In a Friday post, Esquire political blogger Charles Pierce stated that what scares him the most about the Dallas Ebola case is that decades of anti-Washington rhetoric from conservatives may have diminished the federal government’s ability to mount an effective domestic response to the disease in the event that it becomes “a crisis” rather than just “a problem.”
Pierce also blasted righty media for spreading anti-scientific “disinformation” about Ebola for political and financial gain and opined that conservatives who’ve done so are soulless, “evil,” and “too lazy to mug old ladies or swindle the blind.”
From Pierce’s post (emphasis added):
One of the…things that marked the early days of the AIDS epidemic was the truly wicked role played by various satraps of the Christian Right and by the nascent conservative media bubble machine. There was talk of God's vengeance upon gay people…
What we had in the AIDS epidemic was political opportunism married to what became obvious ignorance. What we are seeing now, promulgated by a conservative bubble machine that has built a self-sustaining universe around itself, is political opportunism married to an active campaign of disinformation. This is a terrible thing. The people making a profit out of it are people who are too lazy to mug old ladies or swindle the blind. The people making a profit out of it are people without consciences, people who are as free of patriotism as they are free of the inconveniences of having a soul…Every journalist who treats them as anything else, and every politician who treats them as anything else, are actively abetting evil.

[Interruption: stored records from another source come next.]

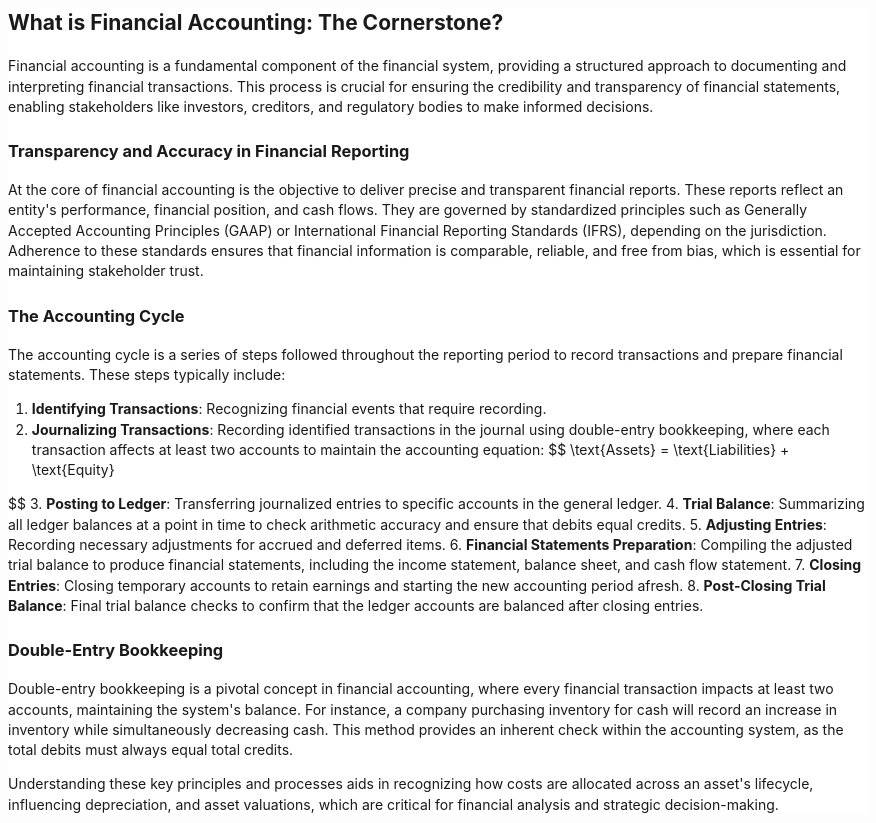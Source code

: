 ## What is Financial Accounting: The Cornerstone?

Financial accounting is a fundamental component of the financial system, providing a structured approach to documenting and interpreting financial transactions. This process is crucial for ensuring the credibility and transparency of financial statements, enabling stakeholders like investors, creditors, and regulatory bodies to make informed decisions. 

### Transparency and Accuracy in Financial Reporting

At the core of financial accounting is the objective to deliver precise and transparent financial reports. These reports reflect an entity's performance, financial position, and cash flows. They are governed by standardized principles such as Generally Accepted Accounting Principles (GAAP) or International Financial Reporting Standards (IFRS), depending on the jurisdiction. Adherence to these standards ensures that financial information is comparable, reliable, and free from bias, which is essential for maintaining stakeholder trust.

### The Accounting Cycle

The accounting cycle is a series of steps followed throughout the reporting period to record transactions and prepare financial statements. These steps typically include:

1. **Identifying Transactions**: Recognizing financial events that require recording.
2. **Journalizing Transactions**: Recording identified transactions in the journal using double-entry bookkeeping, where each transaction affects at least two accounts to maintain the accounting equation: 
$$
   \text{Assets} = \text{Liabilities} + \text{Equity}

$$
3. **Posting to Ledger**: Transferring journalized entries to specific accounts in the general ledger.
4. **Trial Balance**: Summarizing all ledger balances at a point in time to check arithmetic accuracy and ensure that debits equal credits.
5. **Adjusting Entries**: Recording necessary adjustments for accrued and deferred items.
6. **Financial Statements Preparation**: Compiling the adjusted trial balance to produce financial statements, including the income statement, balance sheet, and cash flow statement.
7. **Closing Entries**: Closing temporary accounts to retain earnings and starting the new accounting period afresh.
8. **Post-Closing Trial Balance**: Final trial balance checks to confirm that the ledger accounts are balanced after closing entries.

### Double-Entry Bookkeeping

Double-entry bookkeeping is a pivotal concept in financial accounting, where every financial transaction impacts at least two accounts, maintaining the system's balance. For instance, a company purchasing inventory for cash will record an increase in inventory while simultaneously decreasing cash. This method provides an inherent check within the accounting system, as the total debits must always equal total credits. 

Understanding these key principles and processes aids in recognizing how costs are allocated across an asset's lifecycle, influencing depreciation, and asset valuations, which are critical for financial analysis and strategic decision-making.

Take, for example, Laura Ingraham, who…has begun to traffic in "alternative" theories about Ebola, treating a virus as though it were another vote to suppress or immigrant to bash, and lending her microphone to fringe nitwits because panic is profitable, and because almost everything, even a rare disease, is worth throwing at a president you don't like…

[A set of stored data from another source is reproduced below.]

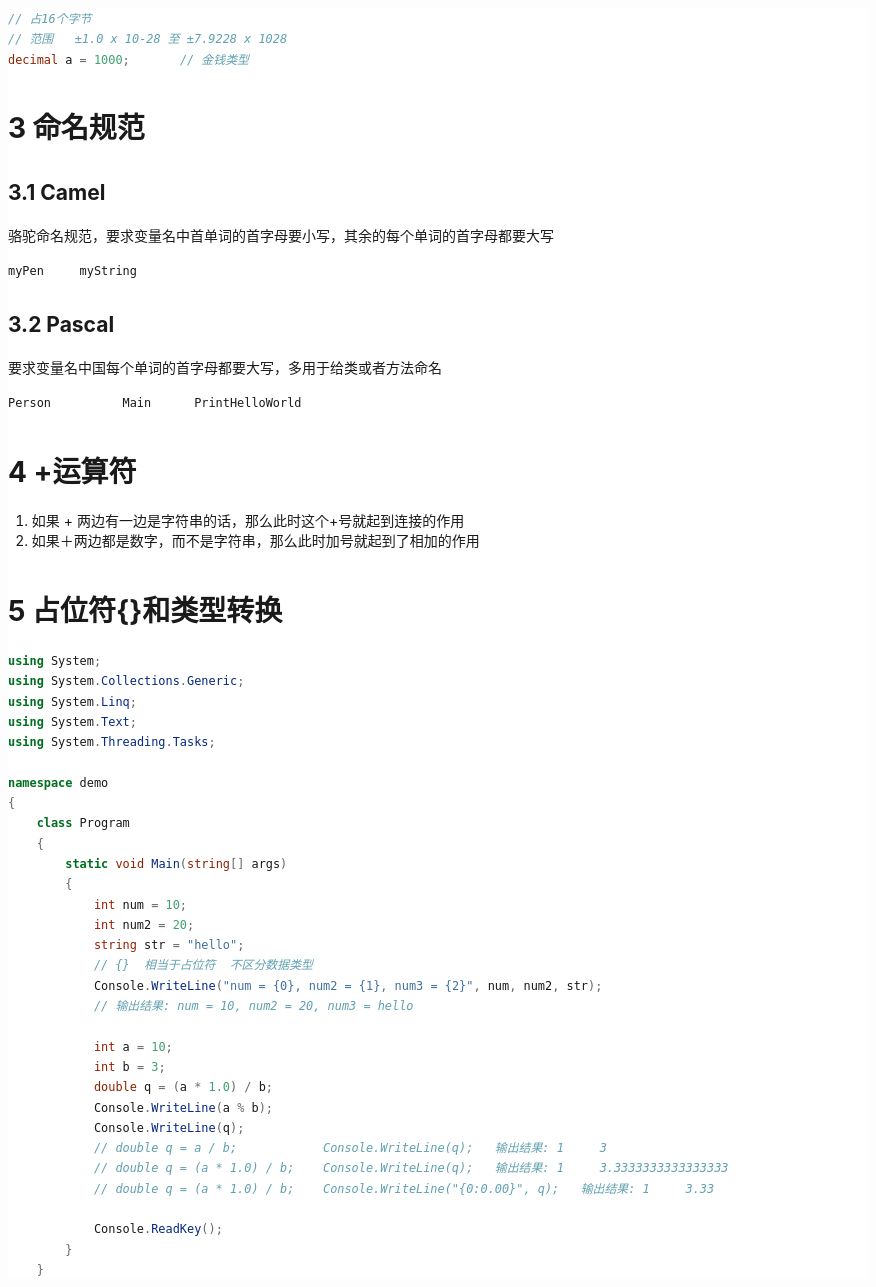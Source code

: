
 ```csharp
// 占16个字节
// 范围	±1.0 x 10-28 至 ±7.9228 x 1028
decimal a = 1000;		// 金钱类型
```

# 3 命名规范

## 3.1 Camel

骆驼命名规范，要求变量名中首单词的首字母要小写，其余的每个单词的首字母都要大写

```
myPen     myString
```

## 3.2 Pascal

要求变量名中国每个单词的首字母都要大写，多用于给类或者方法命名

```
Person			Main      PrintHelloWorld
```

# 4 +运算符

1. 如果 + 两边有一边是字符串的话，那么此时这个+号就起到连接的作用
2. 如果＋两边都是数字，而不是字符串，那么此时加号就起到了相加的作用

# 5 占位符{}和类型转换

```csharp
using System;
using System.Collections.Generic;
using System.Linq;
using System.Text;
using System.Threading.Tasks;

namespace demo
{
    class Program
    {
        static void Main(string[] args)
        {
            int num = 10;
            int num2 = 20;
            string str = "hello";
            // {}  相当于占位符  不区分数据类型
            Console.WriteLine("num = {0}, num2 = {1}, num3 = {2}", num, num2, str);
            // 输出结果: num = 10, num2 = 20, num3 = hello

            int a = 10;
            int b = 3;
            double q = (a * 1.0) / b;
            Console.WriteLine(a % b);
            Console.WriteLine(q);
            // double q = a / b;            Console.WriteLine(q);   输出结果: 1     3
            // double q = (a * 1.0) / b;    Console.WriteLine(q);   输出结果: 1     3.3333333333333333
            // double q = (a * 1.0) / b;    Console.WriteLine("{0:0.00}", q);   输出结果: 1     3.33

            Console.ReadKey();
        }
    }
```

…You can't spread ignorance this way, because ignorance is more virulent than the virus is. You can't have your own science just because you have your own media, and you have your own history, and your own Constitution…
…This is a problem that may yet become a crisis, but hasn't yet, except for those people who seek to create a crisis so they can make a buck or win an election. If it does become an actual crisis, it is going to require a national response grounded in the best medical science we can find.
The country simply cannot go on this way, with one of our two political parties completely insane, and with a counter-cultural universe that claims the right to promulgate its own science as equal to the science produced by actual scientists…
And, most important of all, we are going to have to trust each other, and we are going to have to trust our government, which is the political manifestation of all of us, no matter what 30 years of Reaganite heresy has taught us. We are going to have to trust ourselves as individual citizens, and we are going to have to trust ourselves as partners in the creative act of self-government. I am afraid we will not, because there is one side of our politics who will stand in the way, and another side of our politics that is too frightened or too polite to call dangerous nonsense to account, and to shun the people who are promoting it. And that is what scares me the most about the man in Texas with the disease.